11 healthCheckLoop Idempotent — runs the active TLS-fingerprint health-check sweep across deployed certs. Same idempotency story as #8. None on state. Duplicate TLS probes to operator targets.
12 cloudDiscoveryLoop Duplicates the scan; idempotent on the result store — fetches cert lists from AWS Secrets Manager / Azure Key Vault / GCP Secret Manager, INSERTs into discovered-certs with ON CONFLICT DO NOTHING. Duplicate AWS/Azure/GCP API calls — bills operator cloud accounts 2× per tick on the discovery API surface. Storage stays clean.
13 crlGenerationLoop Duplicates the signing; last-writer wins on storage — regenerates CRL DER blobs per issuer, writes to certificate_revocation_lists table with UPDATE ... WHERE issuer_id = $1. Two replicas sign two CRLs with two thisUpdate timestamps; the later UPDATE wins. Duplicate CA signing operations (cost on HSM-backed issuers). CRL output is single-valued but the audit trail records both signings.
14 acmeGCLoop Idempotent — DELETEs ACME nonce / authz / order rows older than the retention window. Two replicas race the same DELETEs; second one matches zero rows. None.
15 sessionGCLoop Idempotent — DELETEs expired session rows. Same shape as #14. None.

What Bundle 4 closes

Bundle 4 does NOT introduce leader election. It introduces:

  1. Documented HA truth table (this page) — operators know exactly which loops are safe to multi-replica and which produce operator-observable duplicates.
  2. Migration HA via pg_advisory_lock + schema_migrations audit table (see internal/repository/postgres/db.go::RunMigrations). Pre-Bundle-4 every replica race-ran all 45 migrations on boot. Post-Bundle-4 the first replica acquires the lock, applies migrations, populates schema_migrations, releases the lock. Subsequent replicas block at the lock, then observe the audit table and skip every already-applied file.
  3. Rate-limit scope statement at docs/operator/rate-limit-scope.md — process-local per-replica, restart-safe.

What Bundle 4 does NOT close (deferred, tracked in WORKSPACE-ROADMAP.md)

  • Leader election for notificationProcessLoop, notificationRetryLoop, digestLoop, cloudDiscoveryLoop, crlGenerationLoop. The cleanest implementation is a per-loop pg_try_advisory_lock(lock_id) at the top of runX so only one replica per tick claims the work, with a small leader-renewal mechanic for long-running loops. This would close the four duplicate-side-effect cases above. v3 work item.
  • Shared rate limits across replicas.

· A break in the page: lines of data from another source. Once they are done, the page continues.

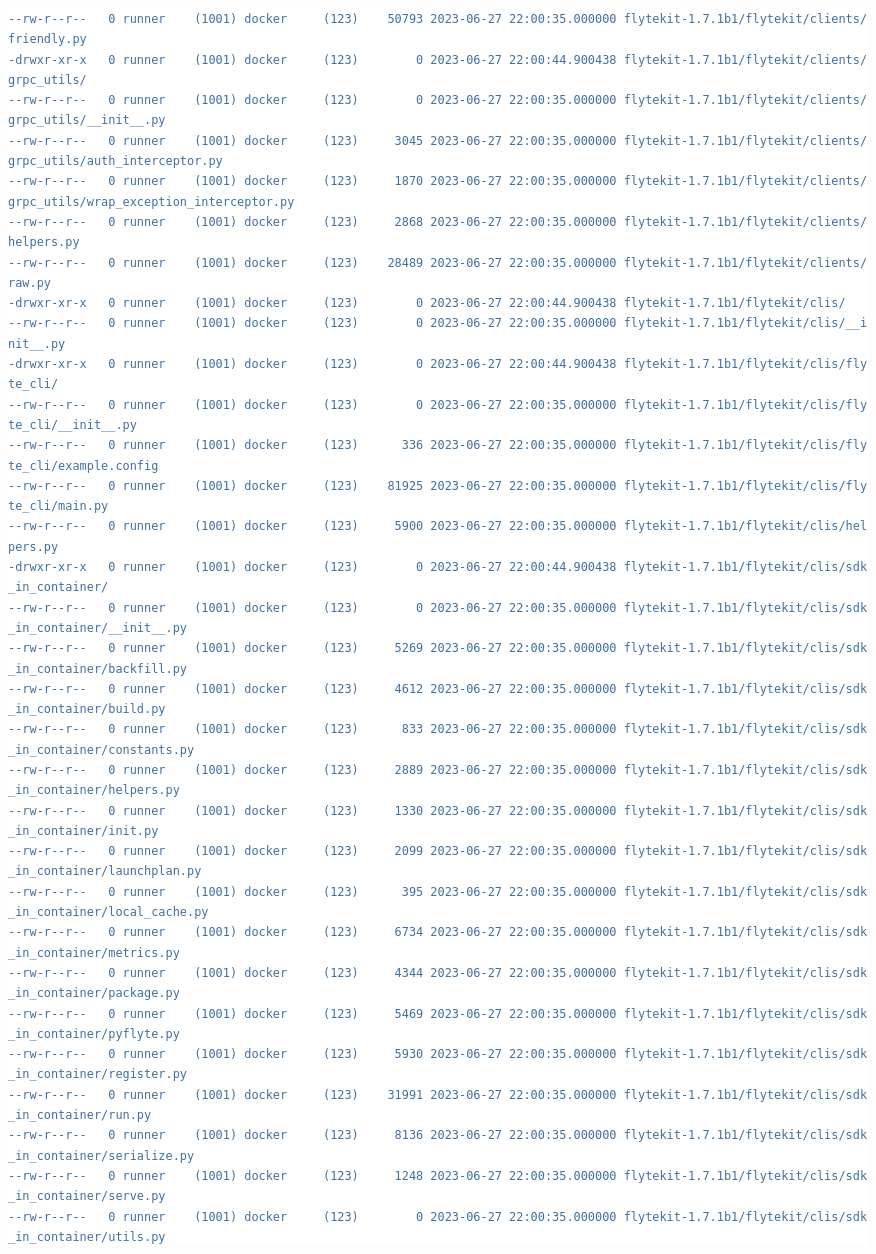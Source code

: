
 ```diff
--rw-r--r--   0 runner    (1001) docker     (123)    50793 2023-06-27 22:00:35.000000 flytekit-1.7.1b1/flytekit/clients/friendly.py
-drwxr-xr-x   0 runner    (1001) docker     (123)        0 2023-06-27 22:00:44.900438 flytekit-1.7.1b1/flytekit/clients/grpc_utils/
--rw-r--r--   0 runner    (1001) docker     (123)        0 2023-06-27 22:00:35.000000 flytekit-1.7.1b1/flytekit/clients/grpc_utils/__init__.py
--rw-r--r--   0 runner    (1001) docker     (123)     3045 2023-06-27 22:00:35.000000 flytekit-1.7.1b1/flytekit/clients/grpc_utils/auth_interceptor.py
--rw-r--r--   0 runner    (1001) docker     (123)     1870 2023-06-27 22:00:35.000000 flytekit-1.7.1b1/flytekit/clients/grpc_utils/wrap_exception_interceptor.py
--rw-r--r--   0 runner    (1001) docker     (123)     2868 2023-06-27 22:00:35.000000 flytekit-1.7.1b1/flytekit/clients/helpers.py
--rw-r--r--   0 runner    (1001) docker     (123)    28489 2023-06-27 22:00:35.000000 flytekit-1.7.1b1/flytekit/clients/raw.py
-drwxr-xr-x   0 runner    (1001) docker     (123)        0 2023-06-27 22:00:44.900438 flytekit-1.7.1b1/flytekit/clis/
--rw-r--r--   0 runner    (1001) docker     (123)        0 2023-06-27 22:00:35.000000 flytekit-1.7.1b1/flytekit/clis/__init__.py
-drwxr-xr-x   0 runner    (1001) docker     (123)        0 2023-06-27 22:00:44.900438 flytekit-1.7.1b1/flytekit/clis/flyte_cli/
--rw-r--r--   0 runner    (1001) docker     (123)        0 2023-06-27 22:00:35.000000 flytekit-1.7.1b1/flytekit/clis/flyte_cli/__init__.py
--rw-r--r--   0 runner    (1001) docker     (123)      336 2023-06-27 22:00:35.000000 flytekit-1.7.1b1/flytekit/clis/flyte_cli/example.config
--rw-r--r--   0 runner    (1001) docker     (123)    81925 2023-06-27 22:00:35.000000 flytekit-1.7.1b1/flytekit/clis/flyte_cli/main.py
--rw-r--r--   0 runner    (1001) docker     (123)     5900 2023-06-27 22:00:35.000000 flytekit-1.7.1b1/flytekit/clis/helpers.py
-drwxr-xr-x   0 runner    (1001) docker     (123)        0 2023-06-27 22:00:44.900438 flytekit-1.7.1b1/flytekit/clis/sdk_in_container/
--rw-r--r--   0 runner    (1001) docker     (123)        0 2023-06-27 22:00:35.000000 flytekit-1.7.1b1/flytekit/clis/sdk_in_container/__init__.py
--rw-r--r--   0 runner    (1001) docker     (123)     5269 2023-06-27 22:00:35.000000 flytekit-1.7.1b1/flytekit/clis/sdk_in_container/backfill.py
--rw-r--r--   0 runner    (1001) docker     (123)     4612 2023-06-27 22:00:35.000000 flytekit-1.7.1b1/flytekit/clis/sdk_in_container/build.py
--rw-r--r--   0 runner    (1001) docker     (123)      833 2023-06-27 22:00:35.000000 flytekit-1.7.1b1/flytekit/clis/sdk_in_container/constants.py
--rw-r--r--   0 runner    (1001) docker     (123)     2889 2023-06-27 22:00:35.000000 flytekit-1.7.1b1/flytekit/clis/sdk_in_container/helpers.py
--rw-r--r--   0 runner    (1001) docker     (123)     1330 2023-06-27 22:00:35.000000 flytekit-1.7.1b1/flytekit/clis/sdk_in_container/init.py
--rw-r--r--   0 runner    (1001) docker     (123)     2099 2023-06-27 22:00:35.000000 flytekit-1.7.1b1/flytekit/clis/sdk_in_container/launchplan.py
--rw-r--r--   0 runner    (1001) docker     (123)      395 2023-06-27 22:00:35.000000 flytekit-1.7.1b1/flytekit/clis/sdk_in_container/local_cache.py
--rw-r--r--   0 runner    (1001) docker     (123)     6734 2023-06-27 22:00:35.000000 flytekit-1.7.1b1/flytekit/clis/sdk_in_container/metrics.py
--rw-r--r--   0 runner    (1001) docker     (123)     4344 2023-06-27 22:00:35.000000 flytekit-1.7.1b1/flytekit/clis/sdk_in_container/package.py
--rw-r--r--   0 runner    (1001) docker     (123)     5469 2023-06-27 22:00:35.000000 flytekit-1.7.1b1/flytekit/clis/sdk_in_container/pyflyte.py
--rw-r--r--   0 runner    (1001) docker     (123)     5930 2023-06-27 22:00:35.000000 flytekit-1.7.1b1/flytekit/clis/sdk_in_container/register.py
--rw-r--r--   0 runner    (1001) docker     (123)    31991 2023-06-27 22:00:35.000000 flytekit-1.7.1b1/flytekit/clis/sdk_in_container/run.py
--rw-r--r--   0 runner    (1001) docker     (123)     8136 2023-06-27 22:00:35.000000 flytekit-1.7.1b1/flytekit/clis/sdk_in_container/serialize.py
--rw-r--r--   0 runner    (1001) docker     (123)     1248 2023-06-27 22:00:35.000000 flytekit-1.7.1b1/flytekit/clis/sdk_in_container/serve.py
--rw-r--r--   0 runner    (1001) docker     (123)        0 2023-06-27 22:00:35.000000 flytekit-1.7.1b1/flytekit/clis/sdk_in_container/utils.py
```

See docs/operator/rate-limit-scope.md.

Operator guidance

Single-replica deployments (Helm server.replicas: 1 — the chart default): all 15 loops work as documented. No action needed.

Multi-replica deployments: review the four duplicate-side-effect loops above against your tolerance:

  • If your alerting fan-out can swallow duplicate webhooks (PagerDuty deduplicates by dedup_key, Slack does not), set server.replicas > 1 and accept the duplication.
  • If your CRL signing uses an HSM with per-operation cost, pin to single-replica until leader election lands.
  • If you're running cloud discovery against billed AWS/Azure/GCP secret-manager APIs and you have a 6 h discovery interval, the doubling is bearable; at 30 min intervals it doubles your API spend.

For any duplicate-side-effect class above, the operational mitigation is pinning server.replicas: 1 and scaling vertically. The certctl-server process is CPU-bound on issuance and IO-bound on Postgres; a single replica handles substantial fleets when given enough cores + a fast database.

Source-of-truth references

  • Scheduler loops: internal/scheduler/scheduler.go (15 <name>Loop functions, search ^func \(s \*Scheduler\) [a-zA-Z]+Loop).
  • Job claim primitive: internal/repository/postgres/job.go::ClaimPendingJobs (Bundle 1 H-6 closure, commit 6cb4414).
  • Migration HA: internal/repository/postgres/db.go::RunMigrations (Bundle 4 closure).
  • Rate-limit scope: docs/operator/rate-limit-scope.md.
  • Load-test scope: deploy/test/loadtest/README.md ("What it explicitly does NOT measure").